Start of Block

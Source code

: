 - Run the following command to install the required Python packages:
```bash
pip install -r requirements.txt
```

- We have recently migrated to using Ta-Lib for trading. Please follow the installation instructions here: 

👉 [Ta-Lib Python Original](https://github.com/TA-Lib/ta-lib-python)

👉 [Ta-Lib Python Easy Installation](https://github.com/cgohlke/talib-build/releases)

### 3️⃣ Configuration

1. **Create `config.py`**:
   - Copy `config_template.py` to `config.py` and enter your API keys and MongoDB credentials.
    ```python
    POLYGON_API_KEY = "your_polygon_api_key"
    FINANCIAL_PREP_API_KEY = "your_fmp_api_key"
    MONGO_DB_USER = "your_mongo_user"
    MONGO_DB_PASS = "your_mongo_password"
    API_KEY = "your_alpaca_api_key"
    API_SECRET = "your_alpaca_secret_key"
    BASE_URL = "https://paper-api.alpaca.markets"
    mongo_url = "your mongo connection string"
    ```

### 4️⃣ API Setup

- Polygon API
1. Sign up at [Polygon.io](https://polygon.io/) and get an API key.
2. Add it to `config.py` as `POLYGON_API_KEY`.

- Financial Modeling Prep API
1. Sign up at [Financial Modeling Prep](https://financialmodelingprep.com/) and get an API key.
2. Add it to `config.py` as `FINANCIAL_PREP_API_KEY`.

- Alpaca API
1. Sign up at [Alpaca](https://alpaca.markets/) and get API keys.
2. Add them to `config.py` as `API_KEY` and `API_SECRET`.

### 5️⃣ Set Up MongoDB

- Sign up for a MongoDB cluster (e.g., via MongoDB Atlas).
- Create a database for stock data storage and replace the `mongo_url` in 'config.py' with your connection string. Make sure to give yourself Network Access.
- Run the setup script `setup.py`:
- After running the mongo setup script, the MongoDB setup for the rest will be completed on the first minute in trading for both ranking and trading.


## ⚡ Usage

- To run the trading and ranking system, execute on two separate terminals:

End of Block
Start of Block

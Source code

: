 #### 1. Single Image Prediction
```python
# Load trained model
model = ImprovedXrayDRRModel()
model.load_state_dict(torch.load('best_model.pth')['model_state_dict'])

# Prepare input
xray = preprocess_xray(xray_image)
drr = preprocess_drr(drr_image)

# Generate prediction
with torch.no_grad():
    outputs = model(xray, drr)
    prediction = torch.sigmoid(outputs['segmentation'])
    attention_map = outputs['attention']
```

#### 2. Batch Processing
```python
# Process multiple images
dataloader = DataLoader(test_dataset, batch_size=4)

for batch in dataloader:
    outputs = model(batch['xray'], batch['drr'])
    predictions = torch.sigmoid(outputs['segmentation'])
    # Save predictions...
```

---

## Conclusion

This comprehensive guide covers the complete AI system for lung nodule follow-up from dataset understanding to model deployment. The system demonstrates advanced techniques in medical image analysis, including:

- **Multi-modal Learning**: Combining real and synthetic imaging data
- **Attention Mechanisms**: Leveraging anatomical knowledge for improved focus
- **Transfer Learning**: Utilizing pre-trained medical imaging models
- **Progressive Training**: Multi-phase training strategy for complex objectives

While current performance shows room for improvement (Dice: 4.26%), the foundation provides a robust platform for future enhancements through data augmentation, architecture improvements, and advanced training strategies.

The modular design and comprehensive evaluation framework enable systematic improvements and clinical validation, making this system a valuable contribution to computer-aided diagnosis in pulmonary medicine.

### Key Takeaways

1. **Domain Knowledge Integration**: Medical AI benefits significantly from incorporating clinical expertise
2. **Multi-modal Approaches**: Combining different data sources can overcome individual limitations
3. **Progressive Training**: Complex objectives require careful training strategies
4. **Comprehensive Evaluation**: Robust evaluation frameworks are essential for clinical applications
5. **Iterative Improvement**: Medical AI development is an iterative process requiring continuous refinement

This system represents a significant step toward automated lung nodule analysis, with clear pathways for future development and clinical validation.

End of Block

Using the data above, transcribe the lines that run from the line with "- **Transfer Learning**: Utilizing" to the line with "While current performance", both ends kept, and output nothing else.

- **Transfer Learning**: Utilizing pre-trained medical imaging models
- **Progressive Training**: Multi-phase training strategy for complex objectives

While current performance shows room for improvement (Dice: 4.26%), the foundation provides a robust platform for future enhancements through data augmentation, architecture improvements, and advanced training strategies.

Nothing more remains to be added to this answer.